12. En plus des nombreux obstacles techniques, économiques, environnementaux et sociaux à la construction de grands ouvrages de dérivation et en raison de la fluctuation des niveaux d'eau et des débits dans les Grands Lacs, il serait impossible pour les administrations du bassin des Grands Lacs de garantir un approvisionnement ininterrompu pour tout méga-projet d'extraction. Certains secteurs d'activité du bassin des Grands Lacs, comme les propriétaires riverains, pourraient accueillir favorablement la possibilité d'extraire de l'eau du bassin durant les périodes de crues extrêmes. La plupart des secteurs d'activité, y compris les activités sans prélèvement, comme la navigation commerciale et de plaisance, seraient fermement opposés à ces extractions au cours des périodes où les niveaux sont bas.

13. Il serait difficile d'interrompre les activités de dérivation durant les sécheresses en raison de la dépendance que ces dérivations créent chez les bénéficiaires. La Commission reconnaît qu'une fois que la permission de dériver de l'eau vers une zone pauvre en cette ressource est accordée, il serait difficile de l'annuler par la suite.
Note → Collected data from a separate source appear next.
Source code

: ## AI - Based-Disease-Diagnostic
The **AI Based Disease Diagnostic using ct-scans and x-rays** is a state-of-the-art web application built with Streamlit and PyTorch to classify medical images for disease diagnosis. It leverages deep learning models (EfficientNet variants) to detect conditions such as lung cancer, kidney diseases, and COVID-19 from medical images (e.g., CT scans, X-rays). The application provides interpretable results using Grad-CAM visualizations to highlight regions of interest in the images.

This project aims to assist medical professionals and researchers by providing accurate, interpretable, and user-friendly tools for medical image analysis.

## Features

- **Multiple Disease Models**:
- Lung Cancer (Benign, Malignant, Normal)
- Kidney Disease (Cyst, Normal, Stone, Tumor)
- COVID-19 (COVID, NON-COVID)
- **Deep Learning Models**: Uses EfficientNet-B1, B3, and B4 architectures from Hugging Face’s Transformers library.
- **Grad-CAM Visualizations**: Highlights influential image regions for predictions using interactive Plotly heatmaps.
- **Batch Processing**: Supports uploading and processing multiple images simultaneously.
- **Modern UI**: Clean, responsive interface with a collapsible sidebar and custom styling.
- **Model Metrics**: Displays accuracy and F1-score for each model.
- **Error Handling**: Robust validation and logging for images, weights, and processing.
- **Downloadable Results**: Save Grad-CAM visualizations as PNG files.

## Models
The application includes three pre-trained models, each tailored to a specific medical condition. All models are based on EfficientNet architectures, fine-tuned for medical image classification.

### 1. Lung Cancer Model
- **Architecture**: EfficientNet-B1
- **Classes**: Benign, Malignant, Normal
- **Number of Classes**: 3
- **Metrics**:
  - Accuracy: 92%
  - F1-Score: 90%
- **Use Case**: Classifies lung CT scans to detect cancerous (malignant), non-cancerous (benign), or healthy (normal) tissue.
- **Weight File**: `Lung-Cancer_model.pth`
14. Il n'existe pas actuellement d'activités importantes d'extraction d'eau transportée par camion du bassin des Grands Lacs. Il n'y a pas de commerce d'eau provenant des Grands Lacs effectué par navire-citerne, bien que le Nova Group ait tenté d'obtenir un permis en 1998 pour expédier annuellement 600 millions de litres (159 millions de gallons) d'eau du lac Supérieur vers l'Asie. De plus, malgré la croissance du marché de l'eau embouteillée, le volume d'eau embouteillée qui quitte le bassin des Grands Lacs n'est pas important, pas plus que le volume d'eau de ballast quittant le bassin.

Lois et politiques touchant le bassin des Grands Lacs

15. Le bassin des Grands Lacs chevauche la frontière entre le Canada et les États-Unis et les limites des huit États et des provinces de l'Ontario et du Québec. Aucun des gouvernements de ces États et provinces ne peut réglementer à lui seul la totalité du bassin. Les Grands Lacs constituent un système hydrologique intégré. Lorsqu'on enlève de l'eau d'un côté de la frontière internationale, soit par consommation, soit par extraction, la quantité d'eau disponible des deux côtés est réduite. Pour être efficaces, les mesures visant à protéger et à conserver les eaux de l'écosystème des Grands Lacs doivent donc viser l'ensemble du bassin. Cela exige une coopération et une coordination entre les gouvernements responsables.

16. Sur le plan international, les eaux des Grands Lacs sont soumises aux exigences du Traité des eaux limitrophes, qui a établi un régime binational en place depuis 1909. Le Traité exige, entre autres, un accord spécial entre le Canada et les États-Unis ou l'approbation de la Commission mixte internationale pour les utilisations des eaux limitrophes qui influent sur les niveaux ou les débits de l'autre côté de la frontière. Il prévoit en outre que chaque pays se réserve la juridiction et l'autorité exclusives quant aux tributaires des eaux limitrophes.

17. Après 90 ans d'existence, le Traité des eaux limitrophes continue de protéger les deux pays des abus liés aux eaux de l'écosystème des Grands Lacs. Il constitue un régime éprouvé qui permet d'éviter et de résoudre les différends entre le Canada et les États-Unis quant aux eaux limitrophes et aux cours d'eau transfrontaliers.

18. La Charte des Grands Lacs est un accord efficace entre les États du bassin des Grands Lacs et les provinces de l'Ontario et du Québec. Bien qu'elle ne lie pas les États et provinces, elle favorise la coopération entre eux sur les questions de ressources en eau et exige qu'ils se donnent mutuellement avis lorsqu'il y a augmentation d'une dérivation ou de la consommation ou la construction d'un nouvel ouvrage majeur de dérivation.

19. Le seuil stipulé dans la Charte pour la considération des nouveaux projets de dérivation ou de consommation importants est trop élevé. La Charte n'exige pas le consentement de tous les États et provinces du bassin des Grands Lacs pour un nouvel ouvrage de dérivation ou une nouvelle consommation, elle n'établit pas de critères quant aux circonstances dans lesquelles un tel consentement devrait être accordé ou non et elle ne prévoit pas de participation du public dans le processus de consultation.

20. Il existe à présent dans les deux pays des lois qui limitent, de différentes façons, les prélèvements d'eau du bassin des Grands Lacs. Ces lois ne s'appliquent toutefois que dans les juridictions qui les ont adoptées; elles peuvent être modifiées en tout temps par ces juridictions et ne constituent pas un régime binational.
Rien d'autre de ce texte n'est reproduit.